## Your task
Make an exact copy of the lines from the top of the entries below through the line with "## Introduction". Leave all pictures out.

Records contained in a dataset:
_ _ _ _

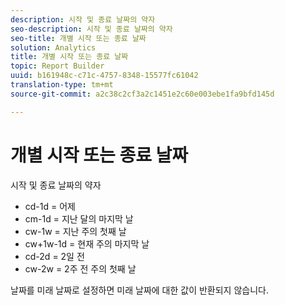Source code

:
 ```yaml
---
description: 시작 및 종료 날짜의 약자
seo-description: 시작 및 종료 날짜의 약자
seo-title: 개별 시작 또는 종료 날짜
solution: Analytics
title: 개별 시작 또는 종료 날짜
topic: Report Builder
uuid: b161948c-c71c-4757-8348-15577fc61042
translation-type: tm+mt
source-git-commit: a2c38c2cf3a2c1451e2c60e003ebe1fa9bfd145d

---
```



# 개별 시작 또는 종료 날짜

시작 및 종료 날짜의 약자

* cd-1d = 어제
* cm-1d = 지난 달의 마지막 날
* cw-1w = 지난 주의 첫째 날
* cw+1w-1d = 현재 주의 마지막 날
* cd-2d = 2일 전
* cw-2w = 2주 전 주의 첫째 날

날짜를 미래 날짜로 설정하면 미래 날짜에 대한 값이 반환되지 않습니다.
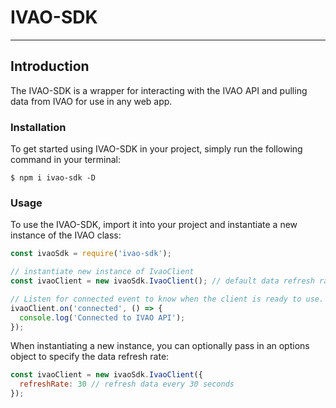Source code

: # IVAO-SDK
___
## Introduction
The IVAO-SDK is a wrapper for interacting with the IVAO API and pulling data from IVAO for use in any web app.

### Installation
To get started using IVAO-SDK in your project, simply run the following command in your terminal:
```
$ npm i ivao-sdk -D
```

### Usage
To use the IVAO-SDK, import it into your project and instantiate a new instance of the IVAO class:
```javascript
const ivaoSdk = require('ivao-sdk');

// instantiate new instance of IvaoClient
const ivaoClient = new ivaoSdk.IvaoClient(); // default data refresh rate of 15 seconds

// Listen for connected event to know when the client is ready to use.
ivaoClient.on('connected', () => {
  console.log('Connected to IVAO API');
});
```

When instantiating a new instance, you can optionally pass in an options object to specify the data refresh rate:
```javascript
const ivaoClient = new ivaoSdk.IvaoClient({
  refreshRate: 30 // refresh data every 30 seconds
});
```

_ _ _ _

## Task result
Source code

:
 ```yaml
---
description: 시작 및 종료 날짜의 약자
seo-description: 시작 및 종료 날짜의 약자
seo-title: 개별 시작 또는 종료 날짜
solution: Analytics
title: 개별 시작 또는 종료 날짜
topic: Report Builder
uuid: b161948c-c71c-4757-8348-15577fc61042
translation-type: tm+mt
source-git-commit: a2c38c2cf3a2c1451e2c60e003ebe1fa9bfd145d

---
```



# 개별 시작 또는 종료 날짜

시작 및 종료 날짜의 약자

* cd-1d = 어제
* cm-1d = 지난 달의 마지막 날
* cw-1w = 지난 주의 첫째 날
* cw+1w-1d = 현재 주의 마지막 날
* cd-2d = 2일 전
* cw-2w = 2주 전 주의 첫째 날

날짜를 미래 날짜로 설정하면 미래 날짜에 대한 값이 반환되지 않습니다.
Source code

: # IVAO-SDK
___
## Introduction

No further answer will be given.